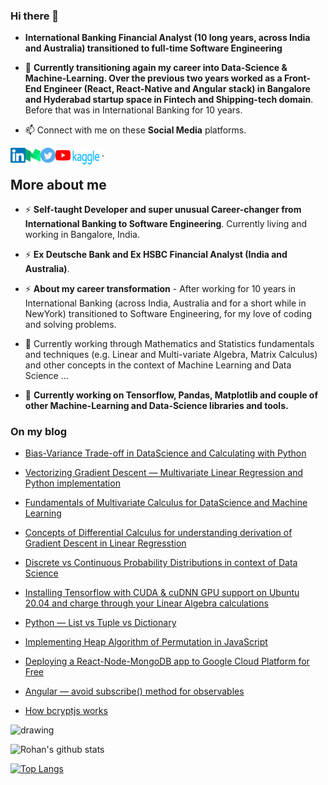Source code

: ### Hi there 👋

- **International Banking Financial Analyst (10 long years, across India and Australia) transitioned to full-time Software Engineering**

- 🔭 **Currently transitioning again my career into Data-Science & Machine-Learning. Over the previous two years worked as a Front-End Engineer (React, React-Native and Angular stack) in Bangalore and Hyderabad startup space in Fintech and Shipping-tech domain**. Before that was in International Banking for 10 years.

- 📫 Connect with me on these **Social Media** platforms.

<a href="https://www.linkedin.com/in/rohan-paul-b27285129/">
    <img align="left" alt="Rohan Paul | Linkedin" width="24px" src="https://github.com/rohan-paul/rohan-paul/blob/master/assets/Linkedin.svg" />
  </a>

  <a href="https://paulrohan.medium.com/">
    <img align="left" alt="Rohan Paul | Medium" width="24px" src="https://github.com/rohan-paul/rohan-paul/blob/master/assets/medium.svg" />
  </a>

   <a href="https://twitter.com/paulr_rohan">
    <img align="left" alt="Rohan Paul | Twitter" width="24px" src="https://github.com/rohan-paul/rohan-paul/blob/master/assets/twitter.svg" />
  </a>

  <a href="https://www.youtube.com/channel/UC0_a8SNpTFkmVv5SLMs1CIA">
    <img align="left" alt="Rohan Paul | Youtube" width="24px" src="https://github.com/rohan-paul/rohan-paul/blob/master/assets/youtube.svg" />
  </a>

   <a href="https://www.kaggle.com/paulrohan2020">
    <img align="left" alt="Rohan Paul | Kaggle" width="50px" height="30px" src="https://github.com/rohan-paul/rohan-paul/blob/master/assets/kaggle.png" />
</a>.

## More about me

- ⚡ **Self-taught Developer and super unusual Career-changer from International Banking to Software Engineering**. Currently living and working in Bangalore, India.

- ⚡ **Ex Deutsche Bank and Ex HSBC Financial Analyst (India and Australia)**.

- ⚡ **About my career transformation** - After working for 10 years in International Banking (across India, Australia and for a short while in NewYork) transitioned to Software Engineering, for my love of coding and solving problems.

- 🌱 Currently working through Mathematics and Statistics fundamentals and techniques (e.g. Linear and Multi-variate Algebra, Matrix Calculus) and other concepts in the context of Machine Learning and Data Science ...

* 🔭 **Currently working on Tensorflow, Pandas, Matplotlib and couple of other Machine-Learning and Data-Science libraries and tools.**

### On my blog

- [Bias-Variance Trade-off in DataScience and Calculating with Python](https://paulrohan.medium.com/bias-variance-trade-off-in-datascience-and-calculating-with-python-766158812c46)

- [Vectorizing Gradient Descent — Multivariate Linear Regression and Python implementation](https://medium.com/@paulrohan/vectorizing-gradient-descent-multivariate-linear-regression-and-python-implementation-e12758bc31b2)

- [Fundamentals of Multivariate Calculus for DataScience and Machine Learning
](https://medium.com/@paulrohan/fundamentals-of-multivariate-calculus-for-datascience-and-machine-learning-b2c7e83445ca)

- [Concepts of Differential Calculus for understanding derivation of Gradient Descent in Linear Regresstion](https://medium.com/@paulrohan/concepts-of-differential-calculus-for-understanding-derivation-of-gradient-descent-in-linear-de59a17496a3)

- [Discrete vs Continuous Probability Distributions in context of Data Science](https://medium.com/analytics-vidhya/discrete-vs-continuous-probability-distributions-in-context-of-data-science-e48c7d40bc0f)

- [Installing Tensorflow with CUDA & cuDNN GPU support on Ubuntu 20.04 and charge through your Linear Algebra calculations](https://medium.com/@paulrohan/installing-tensorflow-with-cuda-cudnn-gpu-support-on-ubuntu-20-04-f6f67745750a)

- [Python — List vs Tuple vs Dictionary](https://medium.com/@paulrohan/python-list-vs-tuple-vs-dictionary-4a48655c7934)

* [Implementing Heap Algorithm of Permutation in JavaScript](https://medium.com/@paulrohan/implemetning-heap-algorithm-to-find-permutation-of-a-set-of-numbers-in-javascript-d6b6ef8ee0e)

* [Deploying a React-Node-MongoDB app to Google Cloud Platform for Free](https://medium.com/@paulrohan/deploying-a-react-node-mongodb-app-to-google-cloud-platforms-google-app-engine-1ba680447d59)

* [Angular — avoid subscribe() method for observables](https://medium.com/@paulrohan/angular-avoiding-subscribe-method-by-replacing-it-with-an-asynpipe-when-possible-a92c20793357)

* [How bcryptjs works](https://medium.com/javascript-in-plain-english/how-bcryptjs-works-90ef4cb85bf4)

<!-- blog starts -->

<!--
**rohan-paul/rohan-paul** is a ✨ _special_ ✨ repository because its `README.md` (this file) appears on your GitHub profile.

Here are some ideas to get you started:

- 🔭 I’m currently working on ...
- 🌱 I’m currently learning ...
- 👯 I’m looking to collaborate on ...
- 🤔 I’m looking for help with ...
- 💬 Ask me about ...
- 📫 How to reach me: ...
- 😄 Pronouns: ...
- ⚡ Fun fact: ...
-->

<img src="https://i.imgur.com/DI20MKk.png" alt="drawing" width="600"/>

![Rohan's github stats](https://github-readme-stats.vercel.app/api?username=rohan-paul&count_private=true&show_icons=true&theme=radical)

[![Top Langs](https://github-readme-stats.vercel.app/api/top-langs/?username=rohan-paul)](https://github.com/rohan-paul/github-readme-stats)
^^^^
__Exercise details__:
Copy each line in the entries above where "stats" turns up.

__Exercise output__:
![Rohan's github stats](https://github-readme-stats.vercel.app/api?username=rohan-paul&count_private=true&show_icons=true&theme=radical)
[![Top Langs](https://github-readme-stats.vercel.app/api/top-langs/?username=rohan-paul)](https://github.com/rohan-paul/github-readme-stats)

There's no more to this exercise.